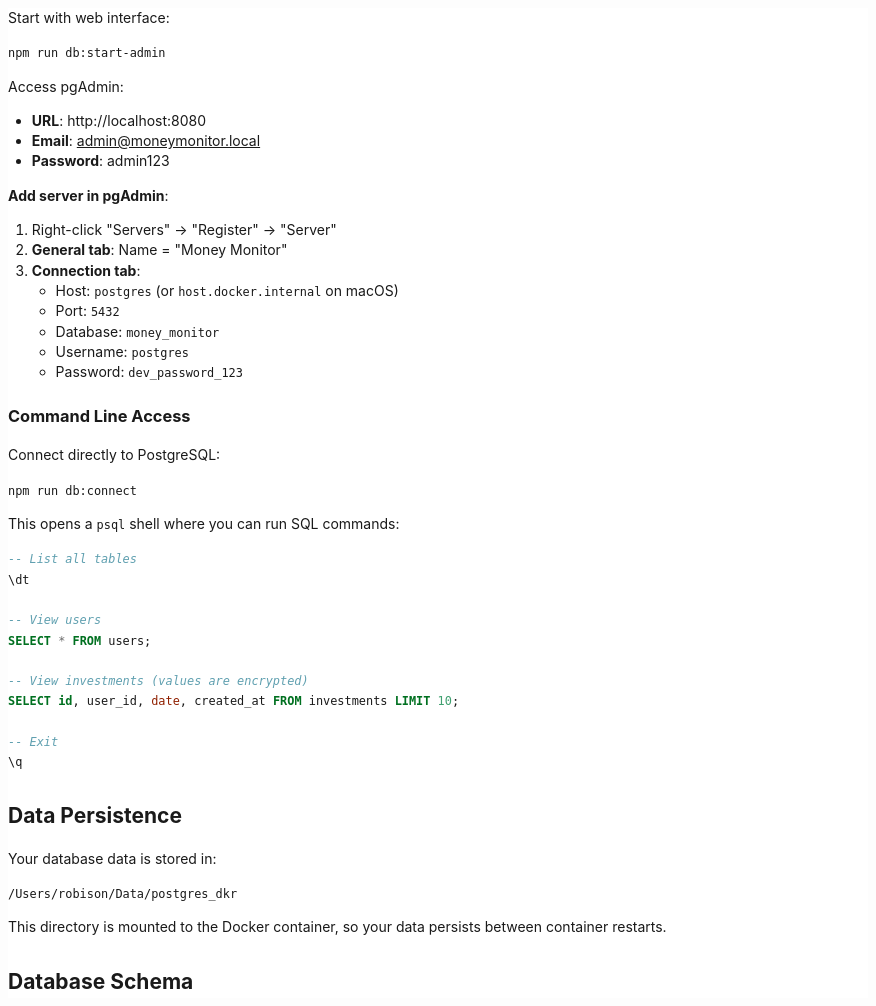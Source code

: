 Start with web interface:
```bash
npm run db:start-admin
```

Access pgAdmin:
- **URL**: http://localhost:8080
- **Email**: admin@moneymonitor.local
- **Password**: admin123

**Add server in pgAdmin**:
1. Right-click "Servers" → "Register" → "Server"
2. **General tab**: Name = "Money Monitor"
3. **Connection tab**:
   - Host: `postgres` (or `host.docker.internal` on macOS)
   - Port: `5432`
   - Database: `money_monitor`
   - Username: `postgres`
   - Password: `dev_password_123`

### Command Line Access

Connect directly to PostgreSQL:
```bash
npm run db:connect
```

This opens a `psql` shell where you can run SQL commands:
```sql
-- List all tables
\dt

-- View users
SELECT * FROM users;

-- View investments (values are encrypted)
SELECT id, user_id, date, created_at FROM investments LIMIT 10;

-- Exit
\q
```

## Data Persistence

Your database data is stored in:
```
/Users/robison/Data/postgres_dkr
```

This directory is mounted to the Docker container, so your data persists between container restarts.

## Database Schema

» **The task**
Reproduce the whole listing word for word, setting aside any pictures.

» **Result of the task**
Source code

: Start with web interface:
```bash
npm run db:start-admin
```

Access pgAdmin:
- **URL**: http://localhost:8080
- **Email**: admin@moneymonitor.local
- **Password**: admin123

**Add server in pgAdmin**:
1. Right-click "Servers" → "Register" → "Server"
2. **General tab**: Name = "Money Monitor"
3. **Connection tab**:
   - Host: `postgres` (or `host.docker.internal` on macOS)
   - Port: `5432`
   - Database: `money_monitor`
   - Username: `postgres`
   - Password: `dev_password_123`

### Command Line Access

Connect directly to PostgreSQL:
```bash
npm run db:connect
```

This opens a `psql` shell where you can run SQL commands:
```sql
-- List all tables
\dt

-- View users
SELECT * FROM users;

-- View investments (values are encrypted)
SELECT id, user_id, date, created_at FROM investments LIMIT 10;

-- Exit
\q
```

## Data Persistence

Your database data is stored in:
```
/Users/robison/Data/postgres_dkr
```

This directory is mounted to the Docker container, so your data persists between container restarts.

## Database Schema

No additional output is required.